High intrahepatic expression levels of interferon stimulated genes (ISGs) in chronic hepatitis C patients are associated with poor response to interferon plus ribavirin combination therapy. Expression levels of 16 genes (OAS1, PKR, MxA, ISG15, RIG-I, TLR8, IRF7, IRF9, NFKBIA, IL28A/IL28B, IL29, IL28RA, IL10RB, IFNAR2, and STAT1) that promote antiviral state and 4 genes (SOCS1, SOCS3, Zc3h12a, and A20) that suppress antiviral state were analyzed using real-time PCR assays in 133 liver biopsy samples from patients infected with genotypes 1 or 2. Expression levels of genes promoting antiviral state were positively correlated with each other but were not correlated with those that suppress antiviral state.
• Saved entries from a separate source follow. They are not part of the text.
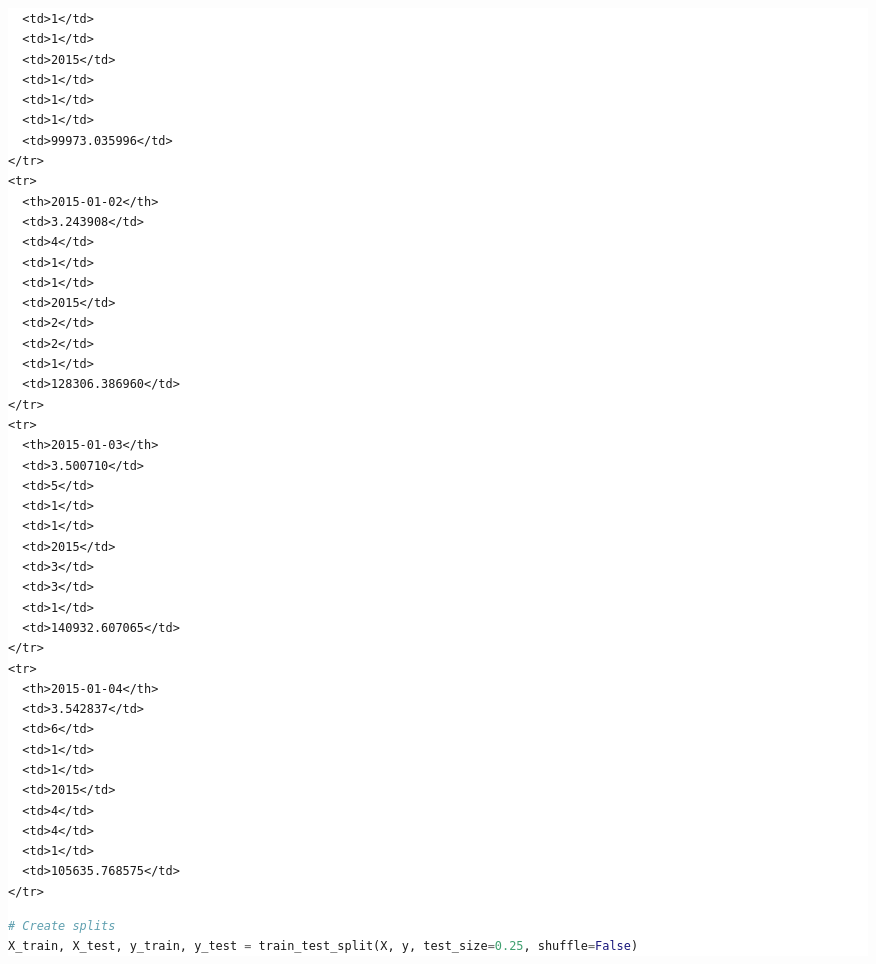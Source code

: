       <td>1</td>
      <td>1</td>
      <td>2015</td>
      <td>1</td>
      <td>1</td>
      <td>1</td>
      <td>99973.035996</td>
    </tr>
    <tr>
      <th>2015-01-02</th>
      <td>3.243908</td>
      <td>4</td>
      <td>1</td>
      <td>1</td>
      <td>2015</td>
      <td>2</td>
      <td>2</td>
      <td>1</td>
      <td>128306.386960</td>
    </tr>
    <tr>
      <th>2015-01-03</th>
      <td>3.500710</td>
      <td>5</td>
      <td>1</td>
      <td>1</td>
      <td>2015</td>
      <td>3</td>
      <td>3</td>
      <td>1</td>
      <td>140932.607065</td>
    </tr>
    <tr>
      <th>2015-01-04</th>
      <td>3.542837</td>
      <td>6</td>
      <td>1</td>
      <td>1</td>
      <td>2015</td>
      <td>4</td>
      <td>4</td>
      <td>1</td>
      <td>105635.768575</td>
    </tr>
  </tbody>
</table>
</div>




```python
# Create splits
X_train, X_test, y_train, y_test = train_test_split(X, y, test_size=0.25, shuffle=False)
```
Expression levels of some ISGs were inversely associated with common polymorphisms within the IL28B locus. Genes promoting antiviral state were expressed lower (e.g., ISG15, P=1.42E-12 and MxA, P=6.40E-11) in individuals with the protective rs12979860 CC genotype, and genes suppressing antiviral state were expressed higher (A20, P=0.00107 and Zc3h12a, P=0.00129, respectively), although some ISGs were not significant after the Bonferroni correction. The expression levels of both an antiviral (MxA) and a suppressor (SOCS1) ISG were independent predictors for non-response. These results suggest that rs12979860 genotype may be associated with response to combination therapy through an inverse relationship between antiviral and suppressor ISGs in the liver.